The 3bx was fun for fiddling with the sound but it really cut/muddied the fine details and musicality, so I took it out. If a good eq is going to do the same I'll probably forget getting one but if the 3bx because of its age is not representative of a good eq's transparency, I hope some one will tell me...:D

Cheers

Mark

BMWCCA
03-05-2008, 10:43 AM
I've been happy with Soundcraftsmen stuff for decades. I don't know that much about pro stuff but I do know the Soundcraftsmen really doesn't interfere with the sound. Their old parametrics can bring some serious cash (for old stuff) on Ebay but their octave-EQs are incredibly cheap as add-on-EQ-only. Their pre-amp/EQs are nice, too, and not terribly expensive and they have a killer phono section on the top models if you need that.

I paid $36 recently for a like-new DC2215 on Ebay:
http://i6.ebayimg.com/02/i/000/cb/35/e763_3.JPG

That may not be of the quality level you're looking for, but they're out there and cheap enough to try and see if you like them.

chilledspode
03-05-2008, 12:03 PM
Thanks for that

I'll go a see what ebay has to offer...

Cheers

Mark

grumpy
03-05-2008, 01:40 PM
-if- you go the old-Soundcraftsmen route, I'd suggest you look to the older (and sometimes
more expensive) inductor-based units (as opposed to the "gyrator" based, or
op-amp "synthesized inductor" based tuned circuits)... they tended to sound
"cleaner"... whatever that means. Avoid sticky/scratchy linear pots (controls)
if possible, and make sure the "differential comparator" lamps all function.

I don't recall specific part numbers anymore, or I'd cite them for you (and I don't
really feel like researching them right now).

On a different note:
Perreaux made a nice tone control set (bass/treble) TC-2 that matched their
units at the time SM-2 preamp, etc...

http://www.wired4sound.net.au/sources/perreaux_TC2/perreaux_TC2.htm

I had one. Mostly used it as a headphone amp and left the controls off, so I
eventually got rid of it. Didn't seem to interfere with the sound though.

-grumpy (and lazy) :)

duaneage
03-05-2008, 04:16 PM
I've been happy with Soundcraftsmen stuff for decades. I don't know that much about pro stuff but I do know the Soundcraftsmen really doesn't interfere with the sound. Their old parametrics can bring some serious cash (for old stuff) on Ebay but their octave-EQs are incredibly cheap as add-on-EQ-only. Their pre-amp/EQs are nice, too, and not terribly expensive and they have a killer phono section on the top models if you need that.

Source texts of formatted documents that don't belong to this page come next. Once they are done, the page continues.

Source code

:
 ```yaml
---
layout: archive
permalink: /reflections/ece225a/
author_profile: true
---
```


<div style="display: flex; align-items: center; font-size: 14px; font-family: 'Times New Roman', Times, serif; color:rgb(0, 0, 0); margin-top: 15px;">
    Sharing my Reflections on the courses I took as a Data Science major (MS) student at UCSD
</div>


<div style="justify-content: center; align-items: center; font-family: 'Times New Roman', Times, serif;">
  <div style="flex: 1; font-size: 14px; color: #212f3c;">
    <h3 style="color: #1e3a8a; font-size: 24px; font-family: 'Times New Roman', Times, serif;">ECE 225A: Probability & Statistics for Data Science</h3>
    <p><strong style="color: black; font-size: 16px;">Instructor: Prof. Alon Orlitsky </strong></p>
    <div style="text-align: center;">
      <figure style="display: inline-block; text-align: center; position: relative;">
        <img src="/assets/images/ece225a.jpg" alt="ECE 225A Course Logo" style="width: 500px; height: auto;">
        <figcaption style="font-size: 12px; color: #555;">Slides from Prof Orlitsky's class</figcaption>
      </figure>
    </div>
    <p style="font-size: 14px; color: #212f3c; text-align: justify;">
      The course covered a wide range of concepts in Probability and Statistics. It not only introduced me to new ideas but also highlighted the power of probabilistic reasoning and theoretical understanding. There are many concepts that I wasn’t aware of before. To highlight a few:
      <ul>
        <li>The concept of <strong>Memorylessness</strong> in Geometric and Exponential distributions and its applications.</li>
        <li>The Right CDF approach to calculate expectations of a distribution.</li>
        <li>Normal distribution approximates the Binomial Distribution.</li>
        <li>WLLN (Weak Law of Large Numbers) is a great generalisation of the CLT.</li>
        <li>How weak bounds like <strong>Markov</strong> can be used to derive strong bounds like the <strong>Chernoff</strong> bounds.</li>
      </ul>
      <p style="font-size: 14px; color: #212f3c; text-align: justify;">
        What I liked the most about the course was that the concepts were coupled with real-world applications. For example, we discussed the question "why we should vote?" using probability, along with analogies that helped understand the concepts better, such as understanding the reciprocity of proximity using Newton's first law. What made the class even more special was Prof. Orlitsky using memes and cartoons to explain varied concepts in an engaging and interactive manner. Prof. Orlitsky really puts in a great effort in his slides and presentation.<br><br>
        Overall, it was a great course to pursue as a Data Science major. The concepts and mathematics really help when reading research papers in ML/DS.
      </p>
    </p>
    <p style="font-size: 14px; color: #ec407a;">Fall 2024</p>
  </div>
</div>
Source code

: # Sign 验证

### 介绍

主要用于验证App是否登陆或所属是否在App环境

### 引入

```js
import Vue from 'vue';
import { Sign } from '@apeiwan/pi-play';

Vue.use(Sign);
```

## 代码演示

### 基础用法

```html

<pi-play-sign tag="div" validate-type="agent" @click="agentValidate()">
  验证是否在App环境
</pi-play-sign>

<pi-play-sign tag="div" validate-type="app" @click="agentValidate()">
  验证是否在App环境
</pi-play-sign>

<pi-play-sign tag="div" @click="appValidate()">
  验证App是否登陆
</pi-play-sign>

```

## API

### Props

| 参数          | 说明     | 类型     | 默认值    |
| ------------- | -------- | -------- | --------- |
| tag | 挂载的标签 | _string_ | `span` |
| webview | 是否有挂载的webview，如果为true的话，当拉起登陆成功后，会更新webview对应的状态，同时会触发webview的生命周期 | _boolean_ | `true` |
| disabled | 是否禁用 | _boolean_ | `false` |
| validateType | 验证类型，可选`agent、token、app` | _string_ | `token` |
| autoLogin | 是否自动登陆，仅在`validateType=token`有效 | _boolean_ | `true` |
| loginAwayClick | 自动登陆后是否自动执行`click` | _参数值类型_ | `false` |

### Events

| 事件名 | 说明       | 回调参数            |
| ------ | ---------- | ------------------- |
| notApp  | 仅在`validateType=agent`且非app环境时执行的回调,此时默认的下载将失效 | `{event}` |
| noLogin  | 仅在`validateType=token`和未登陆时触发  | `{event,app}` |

I paid $36 recently for a like-new DC2215 on Ebay:
http://i6.ebayimg.com/02/i/000/cb/35/e763_3.JPG

That may not be of the quality level you're looking for, but they're out there and cheap enough to try and see if you like them.

That curve was known as The Disco Smile back in the day.

BMWCCA
03-05-2008, 04:36 PM
Yeah. Honest, that's the Ebay auction photo. I'm into much more subtle curves and proper use of the zero-gain sliders!

So Grumpy, how do you tell the difference between "good" and "bad" Soundcraftsmen EQs and components? I was only aware of them from the PE2217 up to their demise. I never even saw a parametric until a recent auction on Ebay where one hit the jackpot. Octave versus third-octave is about the only difference I know, that and range of each slider; greater range on the more expensive models.

This one went for over $200 on the Bay recently:
http://i9.ebayimg.com/05/i/000/d2/74/4cf8_12.JPG

grumpy
03-05-2008, 08:55 PM
how do you tell the difference between "good" and "bad" Soundcraftsmen EQs and components?I wouldn't go so far as calling newer units "bad", just indicating my
preference and experience. Someone else might like the newer units
better. Fine with me.

2212 had tunable coils in it (IIRC) to set the center freq. (internal
adjustment). I don't recall other specific part numbers of the last EQ's or
combo preamp/EQ models that still used tuned inductors (coils).
I'd have to see inside or have a schematic... sorry.:o:

Using LC "tank" circuits is more expensive to mfg and calibrate, so I recall
they ultimately gave way in the Soundcraftsmen lineup to op-amp
synthesized/active circuits, phasing out the passive inductor based units
... I would think largely to remain competitive in a market that became
crowded with junk. Also going to more/narrower bands makes using discrete tuned
coils less practical.

I liked that company and was sorry to see them go (including to MTX).